Mark De Quervain from FindAnyFilm believes that services like the one he represents are essential to make sure that money goes back into the movie industry.
"It is not alright to pirate film even if you love film. Findanyfilm seeks to solve the problem that when you go on many websites where they have sold the film to you with a passionate review and then there isn't a link to download it.
"There isn't another service like this anywhere. If FindAnyFilm didn't exist then there would be a blackhole with them finding film in an official way."
Battle with technology
Lis Bales admits, though, that the Industry Trust is fighting a losing battle with technology when it comes to piracy so education may be the best fighting tactic going forward.
"We know the challenge to get Google to change its algorithm - the first thing that comes up when you search for a movie is a torrent.
"So we have to do things to alleviate the idea that you have to type things in to find a movie. If we do a better job of connecting content to people then it will help stop piracy."
One way the Industry Trust is doing this is with a short film called Vin Diesel's Socks.
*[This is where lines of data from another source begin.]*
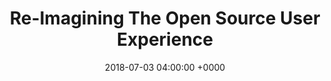 ---
title: 'Re-Imagining The Open Source User Experience'
name: "code"
night_header: false
night_footer: true
language: en
published: true
slug: "code-open-source"
layout: pancakes
description: page description
date: 2018-07-03 04:00:00 +0000
tags: ["Web Experience", "Web Design", "Web Development", "Search Marketing"]
aliases :
  - /work/code-open-source/
stacks_hero:
  path: "helpers/work/hero.html"
  image: "images/code.png"
  background_color: "#b7285a"
  client: "code"
  logo_color: false
grid_item:
  client: "code"
  featured: true
  featured_title: "We re-imagine user experiences."
  featured_caption: |
    We were {code}’s digital team from their days at EMC through their merger with Dell Technologies.
  weight: 1
  logo_color: true
  featured_width: "140%"
  featured_top: "10%"
  featured_left: "8%"
stacks:
- template: section-row-blocks
  id: overview
  class: padding-m-bottom v_c-center
  background_color: "#b7285a"
  background_image:
  rows:
  - template: include-row
    class: h_c-center v_c-center
    size: container
    cols:
    - template: block-column-builder
      size: '9'
      animate: fade-up
      duration: '400'
      elements:
      - template: element-title
        class: "color-white text-center"
        tag: h4
        title: Overview
      - template: element-title
        class: "color-white text-center"
        tag: h1
        title: "Building community within emerging technologies."
      - template: element-title
        class: "color-white text-center big-paragraph"
        tag: p
        title: "The {code} team, first launched as the open source division of EMC, began branding work with Fullstack in 2016 when EMC & Dell Computers agreed to merge as the newly formed DellEMC. Starting in 2018, {code} rebranded once again, to encompass all open source under Dell Technologies. The {code} initiative had reached success as future Dell Technologies customers interacted through the {code} community and its platforms. As an open source division, it's flagship website was put together over time, as one off projects. With 2017's rebrand, the website needed to be redesigned and rebuilt as one cohesive property."
- template: section-row-blocks
  id: discovery
  class: padding-xl-bottom padding-xl-top v_c-center
  background_color: "#000000"
  background_image:
  rows:
  - template: include-row
    class: h_c-center v_c-center
    size: container
    cols:
    - template: block-column-builder
      size: '10'
      animate: fade-up
      duration: '400'
      elements:
      - template: element-title
        class: "color-white text-center"
        tag: h4
        title: Discovery
      - template: element-title
        class: "color-white text-center"
        tag: h1
        title: "The goal: build something cohesive, simple, and on-brand."
      - template: element-title
        class: "color-white text-center padding-m-bottom"
        tag: p
        title: "We looked to the {code} teams' passionate group of open source enthusiasts and its robust community of developers to understand how they explore open source online. The purpose of the project then became clear: bring everything together and make it intuitive, yet consistent."
      - template: element-image
        image: "images/code-old-structure.png"
- template: section-row-blocks
  id: strategy
  class: padding-xl-bottom padding-xl-top v_c-center
  background_color: "#0f0f0f"
  background_image:
  rows:
  - template: include-row
    class: h_c-center v_c-center wrap
    size: container
    cols:
    - template: block-column-builder
      size: '10'
      animate: fade-up
      duration: '400'
      elements:
      - template: element-title
        class: "color-white text-center"
        tag: h4
        title: Strategy
      - template: element-title
        class: "color-white text-center"
        tag: h1
        title: "Focused on projects, community, team & social."
      - template: element-title
        class: "color-white text-center padding-m-bottom"
        tag: p
        title: "A UX redesign can be complex. There are a lot of variables and unknowns that can lead to potential failure down the road. If we wanted to succeed, we had to be specific with what areas we would focus on. We knew that to build for an open future, it meant not only reimagining how things flow, but also weaving transparency into the sites fabric."
    - template: block-column-builder
      size: '12'
      animate: fade-up
      duration: '400'
      elements:
      - template: element-image
        image: "images/new-web-structure.png"
- template: section-row-blocks
  id: experience
  class: padding-xl-bottom padding-xl-top v_c-center
  background_color: "#ffffff"
  background_image:
  rows:
  - template: include-row
    class: h_c-center v_c-center wrap padding-m-bottom
    size: container
    cols:
    - template: block-column-builder
      size: '10'
      animate: fade-up
      duration: '400'
      elements:
      - template: element-title
        class: "color-oil text-center"
        tag: h4
        title: Strategy
      - template: element-title
        class: "color-oil text-center"
        tag: h1
        title: Crafting a simple, open world experience.
      - template: element-title
        class: "color-oil text-center"
        tag: p
        title: "To ensure the presentation and arrangement of all elements on the site would be as simple & open as possible, a clear navigation and layout system was needed to simplify the browsing experience and direct users towards what they needed."
  - template: include-row
    class: h_c-space-between v_c-start wrap padding-m-bottom
    size: container
    cols:
    - template: block-column-builder
      size: '12'
      animate: fade
      duration: '400'
      elements:
      - template: element-code
        class: "color-oil text-left padding-s-bottom"
        html: |
          <p style="font-weight: 800">Navigation Design System</p>
    - template: block-column-builder
      size: '2'
      animate: fade
      duration: '400'
      elements:
      - template: element-code
        class: text-left
        html: |
          <p>Primary <br> Level</p>
    - template: block-column-builder
      size: '10'
      animate: fade
      duration: '400'
      elements:
      - template: element-image
        image: "images/primary-nav.png"
  - template: include-row
    class: h_c-space-between v_c-start wrap padding-m-bottom
    size: container
    cols:
    - template: block-column-builder
      size: '2'
      animate: fade
      duration: '400'
      elements:
      - template: element-code
        class: text-left
        html: |
          <p>Secondary <br> Level</p>
    - template: block-column-builder
      size: '10'
      animate: fade
      duration: '400'
      elements:
      - template: element-image
        image: "images/secondary-nav.png"
  - template: include-row
    class: h_c-space-between v_c-start wrap padding-m-bottom
    size: container
    cols:
    - template: block-column-builder
      size: '12'
      animate: fade
      duration: '400'
      elements:
      - template: element-code
        class: "color-oil text-left padding-s-bottom"
        html: |
          <p style="font-weight: 800">Page Design System</p>
    - template: block-column-builder
      size: '6'
      animate: fade
      duration: '400'
      elements:
      - template: element-code
        class: text-left
        html: |
          <p>Overview Page Template</p>
      - template: element-image
        image: "images/Overview-page-template.png"
    - template: block-column-builder
      size: '6'
      animate: fade
      duration: '400'
      elements:
      - template: element-code
        class: text-left
        html: |
          <p>Individual Page Template</p>
      - template: element-image
        image: "images/Individual-page-template.png"
  - template: include-row
    class: h_c-space-between v_c-start wrap padding-m-bottom
    size: container
    cols:
    - template: block-column-builder
      size: '12'
      animate: fade
      duration: '400'
      elements:
      - template: element-code
        class: text-left
        html: |
          <p>Overview Page Examples</p>
      - template: element-video
        autoplay: true
        muted: true
        cover: "images/overview-poster.jpg"
        src: "https://res.cloudinary.com/dzttfmzl7/video/upload/v1532534940/Static/Overview_Temp.mp4"
  - template: include-row
    class: h_c-space-between v_c-start wrap
    size: container
    cols:
    - template: block-column-builder
      size: '12'
      animate: fade
      duration: '400'
      elements:
      - template: element-code
        class: text-left
        html: |
          <p>Individual Page Examples</p>
      - template: element-video
        autoplay: true
        muted: true
        cover: "images/indv-ex-poster.jpg"
        src: "https://res.cloudinary.com/dzttfmzl7/video/upload/v1532539011/Static/Individual_Temp_Updated_V3.mp4"
- template: section-row-blocks
  id: design
  class: padding-xl-bottom padding-xl-top v_c-center
  background_color: "#f0f0f0"
  background_image:
  css_rule: |
    .col-6:first-child {padding-right: 10px;}
  css:
  - rule: |
      .col-6:first-child {padding-right: 10px;}
  - rule: ".col-6:last-child {padding-left: 10px;}"
  rows:
  - template: include-row
    class: h_c-center v_c-center wrap padding-m-bottom
    size: container
    cols:
    - template: block-column-builder
      size: '10'
      animate: fade-up
      duration: '400'
      elements:
      - template: element-title
        class: "color-oil text-center"
        tag: h4
        title: Design
      - template: element-title
        class: "color-oil text-center"
        tag: h1
        title: Telling stories, with pictures.
      - template: element-title
        class: "color-oil text-center"
        tag: p
        title: "We worked with the {code} team to elevate its already unique illustrations, continuing the use of its biggest advocate across the site. Rex, also known as REX-Ray ({code}'s main open source project) was used throughout the site as an organic illustrative character."
  - template: include-row
    class: h_c-start v_c-start
    size: container
    cols:
    - template: block-column-builder
      size: '10'
      animate: fade
      duration: '400'
      elements:
      - template: element-code
        class: "color-oil text-left"
        html: |
          <p><span style="font-weight: 800">Home Variant 1</span><br>Header "The {code} Vision"</p>
  - template: include-row
    class: h_c-center v_c-start padding-m-bottom
    size: container-l
    cols:
    - template: block-column-builder
      size: '12'
      animate: reveal-left
      duration: '400'
      elements:
      - template: element-image
        image: "images/code_Home-Page-Banner_2018.png"
  - template: include-row
    class: h_c-start v_c-start
    size: container
    cols:
    - template: block-column-builder
      size: '10'
      animate: fade
      duration: '400'
      elements:
      - template: element-code
        class: "color-oil text-left"
        html: |
          <p><span style="font-weight: 800">Home Variant 2</span><br>Header "Perception vs. Reality"</p>
  - template: include-row
    class: h_c-center v_c-start padding-m-bottom
    size: container-l
    cols:
    - template: block-column-builder
      size: '12'
      animate: reveal-left
      duration: '400'
      elements:
      - template: element-image
        image: "images/99-EMC_Home-Page-Banner-2018-V2-07.png"
  - template: include-row
    class: h_c-space-between v_c-start
    size: container
    cols:
    - template: block-column-builder
      size: '6'
      animate: fade
      duration: '400'
      elements:
      - template: element-code
        class: "color-oil text-left"
        html: |
          <p><span style="font-weight: 800">Community</span><br> Header "Global &amp; Open"</p>
    - template: block-column-builder
      size: '4'
      animate: fade
      duration: '400'
      elements:
      - template: element-code
        class: "color-oil text-left"
        html: |
          <p><span style="font-weight: 800">Webinars</span><br>Header "Learning Together"</p>
  - template: include-row
    class: h_c-center v_c-start padding-m-bottom
    size: container-l
    cols:
    - template: block-column-builder
      size: '6'
      animate: reveal-left
      duration: '400'
      elements:
      - template: element-image
        image: "images/community-banner.png"
    - template: block-column-builder
      size: '6'
      animate: reveal-right
      duration: '400'
      elements:
      - template: element-image
        image: "images/webinars-banner.png"
  - template: include-row
    class: h_c-space-between v_c-start
    size: container
    cols:
    - template: block-column-builder
      size: '6'
      animate: fade
      duration: '400'
      elements:
      - template: element-code
        class: "color-oil text-left"
        html: |
          <p><span style="font-weight: 800">About</span><br> Header "Every Piece is Unique"</p>
    - template: block-column-builder
      size: '4'
      animate: fade
      duration: '400'
      elements:
      - template: element-code
        class: "color-oil text-left"
        html: |
          <p><span style="font-weight: 800">Brand</span><br>Header "Branding Responsibly"</p>
  - template: include-row
    class: h_c-center v_c-start padding-m-bottom
    size: container-l
    cols:
    - template: block-column-builder
      size: '6'
      animate: reveal-left
      duration: '400'
      elements:
      - template: element-image
        image: "images/team-banner.png"
    - template: block-column-builder
      size: '6'
      animate: reveal-right
      duration: '400'
      elements:
      - template: element-image
        image: "images/code-Banner_Brand.png"
  - template: include-row
    class: h_c-space-between v_c-start
    size: container
    cols:
    - template: block-column-builder
      size: '6'
      animate: fade
      duration: '400'
      elements:
      - template: element-code
        class: "color-oil text-left"
        html: |
          <p><span style="font-weight: 800">Events</span><br>Header "Shared Calendar"</p>
    - template: block-column-builder
      size: '4'
      animate: fade
      duration: '400'
      elements:
      - template: element-code
        class: "color-oil text-left"
        html: |
          <p><span style="font-weight: 800">Newsletter Archive</span><br>Header "Looking Back"</p>
  - template: include-row
    class: h_c-center v_c-start padding-m-bottom
    size: container-l
    cols:
    - template: block-column-builder
      size: '6'
      animate: reveal-left
      duration: '400'
      elements:
      - template: element-image
        image: "images/events-banner.png"
    - template: block-column-builder
      size: '6'
      animate: reveal-right
      duration: '400'
      elements:
      - template: element-image
        image: "images/archive-banner.png"
  - template: include-row
    class: h_c-space-between v_c-start
    size: container
    cols:
    - template: block-column-builder
      size: '12'
      animate: fade
      duration: '400'
      elements:
      - template: element-code
        class: "color-oil text-left"
        html: |
          <p><span style="font-weight: 800">Adapted to Individual Events</span><br>Headers</p>
  - template: include-row
    class: h_c-center v_c-start padding-m-bottom wrap
    size: container-l
    cols:
    - template: block-column-builder
      size: '6'
      animate: reveal-left
      duration: '400'
      elements:
      - template: element-image
        image: "images/mesoscon-opensource-Hero.png"
    - template: block-column-builder
      size: '6'
      animate: reveal-right
      duration: '400'
      elements:
      - template: element-image
        image: "images/texas-event.png"
    - template: block-column-builder
      size: '6'
      animate: reveal-left
      duration: '400'
      elements:
      - template: element-image
        image: "images/copenhagen-event.png"
    - template: block-column-builder
      size: '6'
      animate: reveal-right
      duration: '400'
      elements:
      - template: element-image
        image: "images/prague-event.png"
  - template: include-row
    class: h_c-center v_c-start
    cols:
    - template: block-column-builder
      size: '12'
      animate: fade
      duration: '400'
      elements:
      - template: element-code
        class: "color-oil text-left"
        html: |
          <p><span style="font-weight: 800">Adapted to Mobile</span><br>Headers</p>
  - template: include-row
    class: h_c-center v_c-start wrap drag-slider
    css:
    - rule: ".drag-slider .elements-wrapper {overflow: visible;}"
    - rule: ".drag-slider .carousel-cell {height: 280px;margin-right: 15px;width: 33.33%;}"
    - rule: ".flickity-viewport {overflow: visible;}"
    - rule: ".slider-column {width: 100%;}"
    size: container-l
    cols:
    - template: block-column-builder
      size: '12'
      class: "slider-column"
      animate: fade-left
      duration: '800'
      elements:
      - template: element-flickity
        class: "col-3"
        wrapAround: false
        freeScroll: true
        draggable: true
        prevNextButtons: false
        pageDots: false
        groupCells: false
        autoPlay: false
        images:
        - image: "images/code_Home-Page-Banner_2018-Mobile.png"
        - image: "images/99-EMC_Home-Page-Banner-2018-V2-07-Mobile-Version.png"
        - image: "images/99_EMC_Web_Banner_Webinars Mobile.png"
        - image: "images/99_EMC_Web_Banner_Events_Mobile.png"
- template: section-row-blocks
  id: development
  class: padding-xl-bottom padding-xl-top v_c-center
  background_color: "#000000"
  background_image:
  scripts:
  - src: "js/work/cards.js"
  rows:
  - template: include-row
    class: h_c-center v_c-center wrap padding-m-bottom
    size: container
    cols:
    - template: block-column-builder
      size: '10'
      animate: fade-up
      duration: '400'
      offset: 0
      elements:
      - template: element-title
        class: "color-white text-center"
        tag: h4
        title: Strategy
      - template: element-title
        class: "color-white text-center"
        tag: h1
        title: Bringing the site to life, with automation.
      - template: element-title
        class: "color-white text-center"
        tag: p
        title: "Even for a site as simple as {code}, managing all this content can be overwhelming and tedious. We developed custom solutions across the site to help automate and streamline content that frequently needed updating, allowing the site to work on its own."
  - template: include-row
    class: h_c-space-between v_c-start wrap padding-m-bottom cards
    size: container
    css:
    - rule: ".card-block-text {padding: 10% 16%;}"
    - rule: ".cards .col-6 .pb-html-block:last-child {margin-bottom: 0px;}"
    - rule: "img {width: auto;margin-left: auto;margin-right: auto;}"
    - rule: ".col-6 {flex-basis: calc(50% - 20px);}"
    - rule: ".col-6 .elements-wrapper .pb-html-block {background-color: #0f0f0f;margin-bottom: 40px;}"
    cols:
    - template: block-column-builder
      size: '6'
      animate: none
      elements:
      - template: element-code
        html: |
          <img src="/images/Projects-card.png">
          <div class="card-block-text"><img class="card-logo-img margin-s-bottom" src="/images/github-logo-white.png"><h6 class="text-center color-white"><span style="font-weight: 800">Auto Import, Display, &amp; Sync Open Source Projects</span></h6><div class="text-center color-white"><p>We developed a custom plugin to integrate Github with Wordpress, allowing project import, project landing pages, and project stats synchronizing in real-time. With cross-filtering, sorting, tags, and search, the result is an open way to navigate and find open source projects.</p></div></div>
      - template: element-code
        html: |
          <img src="/images/Newsletter-Archive-card.png">
          <div class="card-block-text"><img class="card-logo-img margin-s-bottom" src="/images/mailchimp-logo-white.png"><h6 class="text-center color-white"><span style="font-weight: 800">Auto Generated Newsletter Archive, Including Sort & Filter</span></h6><div class="text-center color-white"><p>We integrated Mailchimp across the site not only for newsletter sign-ups and campaigns, but also to help with looking back. We built a custom, auto-generated newsletter archive page complete with sorting & filtering so the {code} team would never have to manually update it again.</p></div></div>
      - template: element-code
        html: |
          <img src="/images/Detailed-Project-card.png">
          <div class="card-block-text"><img class="card-logo-img margin-s-bottom" src="/images/wordpress-logo-white.png"><h6 class="text-center color-white"><span style="font-weight: 800">Live Blog Feed & Specific Topic, Project, and Author Feeds</span></h6><div class="text-center color-white"><p>We integrated Wordpress to display a live feed of recent posts from the {code} blog, and show dynamic feeds on the project & team member pages. Across the site, a feed of posts related to that project display on project pages, and author specific feeds display on team member pages, allowing users to keep up with trends for that project, topic, or person.</p></div></div>
    - template: block-column-builder
      size: '6'
      animate: none
      elements:
      - template: element-code
        html: |
          <img src="/images/Community-card.png">
          <div class="card-block-text"><img class="card-logo-img margin-s-bottom" src="/images/slack-logo-white.png"><h6 class="text-center color-white"><span style="font-weight: 800">Auto Request to Join & Live Counts of Online & Total Users</span></h6><div class="text-center color-white"><p>We integrated Slack to allow users to request to join {code}'s slack community automatically. It is seamlessly integrated so users can lean & sign up all one place. Other features include live counts of slack users online & total community members automatically updated across the site.</p></div></div>
      - template: element-code
        html: |
          <img src="/images/Catalyst-card.png">
          <div class="card-block-text"><img class="card-logo-img margin-s-bottom" src="/images/Mobilize-logo-white.png"><h6 class="text-center color-white"><span style="font-weight: 800">Auto Import, Display, and Sync Community Members</span></h6><div class="text-center color-white"><p>We developed a custom plugin to integrate Mobilize.io to Wordpress, allowing the {code} team to easily import their community members, display them by group across the site, and automatically create landing pages for each member that is stored on Mobilize.io.</p></div></div>
- template: section-row-blocks
  id: search
  class: padding-xl-bottom padding-xl-top v_c-center
  background_color: "#0f0f0f"
  rows:
  - template: include-row
    class: h_c-center v_c-center wrap padding-m-bottom
    size: container
    cols:
    - template: block-column-builder
      size: '9'
      animate: fade-up
      duration: '400'
      offset: 0
      elements:
      - template: element-title
        class: "color-white text-center"
        tag: h4
        title: Search
      - template: element-title
        class: "color-white text-center"
        tag: h1
        title: |
          Nudging the site to #1.
      - template: element-title
        class: "color-white text-center"
        tag: p
        title: |
          With the new site came an all new name, domain, and most importantly, new business goals. "{code} by DellEMC" became the {code} team", "codedellemc.com" became "thecodeteam.com", and the team purpose went from "Open Source at DellEMC" to "Open Source at Dell Technologies". We built the website and content with {code}'s search engine goals in mind. After launch, we focused on ranking for specific terms and increasing organic traffic.
  - template: include-row
    class: h_c-center v_c-center wrap
    size: container
    cols:
    - template: block-column-builder
      size: '12'
      animate: fade-up-right
      duration: '600'
      offset: 0
      elements:
      - template: element-image
        image: "images/code-search.png"
      - template: element-code
        html: |
          <p class="flex h_c-end strip-margin"><a class="color-white strip-underline flex hover-right" href="https://blog.fullstackdigital.com/how-we-increased-organic-traffic-from-450-to-2300-month-without-backlinks-or-additional-content-931add47e20d" target="_blank"><strong>Learn more about how we do SEO</strong> <svg class="color-white" version="1.1" id="Layer_1" xmlns="http://www.w3.org/2000/svg" xmlns:xlink="http://www.w3.org/1999/xlink" x="0px" y="0px" width="32px" height="32px" viewBox="0 0 64 64" enable-background="new 0 0 64 64" xml:space="preserve"><g><line fill="none" stroke="#ffffff" stroke-width="2" stroke-miterlimit="10" x1="0" y1="32" x2="63" y2="32"></line></g><polyline fill="none" stroke="#ffffff" stroke-width="2" stroke-linejoin="bevel" stroke-miterlimit="10" points="54,41 63,32 54,23 "></polyline></svg></a></p>
- template: section-row-blocks
  id: results
  class: padding-xl-bottom padding-xl-top v_c-center
  background_color: "#b7285a"
  css:
  - rule: ".quote-bio img {margin-right: 20px;border-radius: 50%}"
  - rule: ".quote-bio p {font-style: italic; font-weight: 600}"
  rows:
  - template: include-row
    class: h_c-space-between v_c-center wrap
    size: container
    cols:
    - template: block-column-builder
      size: '6'
      animate: fade-up
      duration: '400'
      offset: 0
      elements:
      - template: element-code
        html: |
          <h4 class="text-left color-white subtitle">Results</h4>
          <h2 class="text-left color-white">#CodeOpen</h2>
          <div class="text-align-left color-white"><p>With this new platform, {code} could focus more on what made the team successful: transparency, inclusivity, adaptability, collaboration, and community.</p>
          <p>Projects could be executed with complete transparency &amp; openness, helping users easily find projects, learn about them and contribute. With automation across the site, the team could center on adaptability with emerging technologies, collaborating with more users on their own open source projects.The {code} Community and its programs now have a way to showcase the individuals who lead and provide advancements in many areas of the open source community.</p><p class="flex justify-children-start align-children-start padding-m-bottom"><a class="color-white strip-underline flex hover-right" target="_blank" href="https://thecodeteam.com/"><strong>Visit Website</strong> <svg class="color-white" version="1.1" id="Layer_1" xmlns="http://www.w3.org/2000/svg" xmlns:xlink="http://www.w3.org/1999/xlink" x="0px" y="0px" width="32px" height="32px" viewBox="0 0 64 64" enable-background="new 0 0 64 64" xml:space="preserve">
          <g>
          <line fill="none" stroke="#ffffff" stroke-width="2" stroke-miterlimit="10" x1="0" y1="32" x2="63" y2="32"></line>
          </g>
          <polyline fill="none" stroke="#ffffff" stroke-width="2" stroke-linejoin="bevel" stroke-miterlimit="10" points="54,41 63,32 
                            54,23 "></polyline>
          </svg></a>
          </p></div>
    - template: block-column-builder
      size: '5'
      animate: fade-left
      duration: '400'
      offset: 0
      elements:
      - template: element-code
        html: |
          <h4 class="quote color-white">Altogether, this approach is the result of talented digital experts, passionate open source engineers, advocates &amp; executives, coming together to build for an open future. {code} now has the ability to reach &amp; collaborate with more people than ever before.</h4>
          <span class="flex v_c-center quote-bio"><img src="/images/josh-photo.jpg" height="45" width="45"><p class="strip-margin color-white"> Josh Bernstein <span class="color-white"> / </span><br class="mobile-break"> VP, Technology</p></span>
---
The short was commissioned by Film Nation UK, the organisation behind The National Youth Film Festival, in collaboration with The Industry Trust.
Vin Diesel's Socks will hopefully target the 11- to 12-year-old demographic, which is increasingly getting into piracy in a similar way that the 40-plus are: by tapping in titles to Google.
"The film brings to life the craft and hard work that goes into creating films and TV and has been created to point more young viewers to FindAnyFilm, as a gateway to films across all formats, all above board and all in one place," Bales explained.
But what about availability? As the info from Piracydata.org shows, speeding up the move from cinema to online for movies may well be the key to stemming online piracy. Make it easier for movie lovers to get the films the want and then you will have a viable option to piracy.
TechRadar asked Fox this very questions and is said that although its DHD files are released weeks before Blu-ray discs, it had no plans to change its release schedule to go day and date with the cinema.
Peter Gerard from Distrify, an online film distribution site, was a little more optimistic (or should that be realistic?) though, saying that: "technology is driving the pacing and this will eventually lead to day and date cinema and download releases, as price and convenience do play a huge role in piracy."